Extracted records
+---+
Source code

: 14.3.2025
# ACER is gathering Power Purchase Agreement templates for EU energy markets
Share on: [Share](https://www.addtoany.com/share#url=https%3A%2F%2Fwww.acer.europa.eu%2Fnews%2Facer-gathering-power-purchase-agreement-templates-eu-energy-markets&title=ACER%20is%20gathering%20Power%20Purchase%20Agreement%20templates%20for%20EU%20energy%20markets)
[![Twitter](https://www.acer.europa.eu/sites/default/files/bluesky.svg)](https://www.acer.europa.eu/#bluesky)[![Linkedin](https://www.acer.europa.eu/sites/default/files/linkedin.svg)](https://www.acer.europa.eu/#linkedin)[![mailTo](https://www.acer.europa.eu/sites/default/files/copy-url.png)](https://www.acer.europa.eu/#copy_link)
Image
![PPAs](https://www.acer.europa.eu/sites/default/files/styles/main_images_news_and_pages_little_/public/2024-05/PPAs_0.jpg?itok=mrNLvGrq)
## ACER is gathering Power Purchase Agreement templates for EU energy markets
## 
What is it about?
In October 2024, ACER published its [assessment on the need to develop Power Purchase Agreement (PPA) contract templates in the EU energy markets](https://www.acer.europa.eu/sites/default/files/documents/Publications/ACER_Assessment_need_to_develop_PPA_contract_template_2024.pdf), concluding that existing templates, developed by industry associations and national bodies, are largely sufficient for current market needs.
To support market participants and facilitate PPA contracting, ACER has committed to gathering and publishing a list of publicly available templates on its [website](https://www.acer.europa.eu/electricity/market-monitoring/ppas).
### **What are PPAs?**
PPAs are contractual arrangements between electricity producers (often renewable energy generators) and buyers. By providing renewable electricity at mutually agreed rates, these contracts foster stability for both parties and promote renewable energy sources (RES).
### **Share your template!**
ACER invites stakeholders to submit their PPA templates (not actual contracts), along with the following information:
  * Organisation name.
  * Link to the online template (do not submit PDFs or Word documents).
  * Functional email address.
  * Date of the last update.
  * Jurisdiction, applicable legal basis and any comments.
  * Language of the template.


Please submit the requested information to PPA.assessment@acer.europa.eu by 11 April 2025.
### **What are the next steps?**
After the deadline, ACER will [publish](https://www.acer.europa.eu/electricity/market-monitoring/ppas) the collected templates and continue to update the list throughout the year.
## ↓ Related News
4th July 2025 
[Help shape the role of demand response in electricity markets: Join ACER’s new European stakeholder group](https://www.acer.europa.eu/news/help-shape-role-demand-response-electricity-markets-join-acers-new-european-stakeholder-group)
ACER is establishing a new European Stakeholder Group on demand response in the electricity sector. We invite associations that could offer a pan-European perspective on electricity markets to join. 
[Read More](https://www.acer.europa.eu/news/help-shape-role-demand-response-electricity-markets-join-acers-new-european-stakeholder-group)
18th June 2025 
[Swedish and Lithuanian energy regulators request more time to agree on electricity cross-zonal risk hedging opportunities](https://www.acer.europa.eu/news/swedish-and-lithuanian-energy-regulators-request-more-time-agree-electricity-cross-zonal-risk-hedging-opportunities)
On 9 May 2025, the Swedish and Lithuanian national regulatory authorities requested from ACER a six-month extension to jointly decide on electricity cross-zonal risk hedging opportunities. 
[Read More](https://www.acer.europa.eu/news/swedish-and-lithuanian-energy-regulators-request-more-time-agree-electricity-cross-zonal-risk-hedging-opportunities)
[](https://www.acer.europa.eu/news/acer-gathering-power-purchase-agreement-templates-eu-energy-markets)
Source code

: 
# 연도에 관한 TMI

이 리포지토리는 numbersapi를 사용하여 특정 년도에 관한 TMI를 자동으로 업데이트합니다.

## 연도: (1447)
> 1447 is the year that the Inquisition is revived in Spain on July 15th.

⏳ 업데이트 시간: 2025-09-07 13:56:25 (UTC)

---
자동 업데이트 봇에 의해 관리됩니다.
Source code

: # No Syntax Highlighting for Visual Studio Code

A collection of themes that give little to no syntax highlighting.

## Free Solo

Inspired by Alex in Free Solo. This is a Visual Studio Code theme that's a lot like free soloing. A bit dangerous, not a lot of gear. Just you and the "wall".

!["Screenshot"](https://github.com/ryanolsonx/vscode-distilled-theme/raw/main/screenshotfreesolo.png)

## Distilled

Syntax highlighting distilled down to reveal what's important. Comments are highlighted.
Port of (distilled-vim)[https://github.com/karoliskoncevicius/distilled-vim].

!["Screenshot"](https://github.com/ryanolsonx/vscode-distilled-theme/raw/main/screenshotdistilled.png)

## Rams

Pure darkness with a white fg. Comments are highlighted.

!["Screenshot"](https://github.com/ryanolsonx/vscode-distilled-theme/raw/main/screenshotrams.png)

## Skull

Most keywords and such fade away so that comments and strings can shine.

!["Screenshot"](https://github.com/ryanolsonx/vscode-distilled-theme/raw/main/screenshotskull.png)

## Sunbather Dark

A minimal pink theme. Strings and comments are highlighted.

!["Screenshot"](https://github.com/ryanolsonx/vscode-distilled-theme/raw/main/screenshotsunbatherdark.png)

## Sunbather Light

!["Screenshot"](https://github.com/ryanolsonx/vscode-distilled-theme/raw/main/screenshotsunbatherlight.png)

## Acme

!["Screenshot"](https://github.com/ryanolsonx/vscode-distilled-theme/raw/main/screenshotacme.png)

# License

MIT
+---+
Look for the string "update" in the data above and return every line that has it.

EXPECTED ANSWER »
  * Date of the last update.
After the deadline, ACER will [publish](https://www.acer.europa.eu/electricity/market-monitoring/ppas) the collected templates and continue to update the list throughout the year.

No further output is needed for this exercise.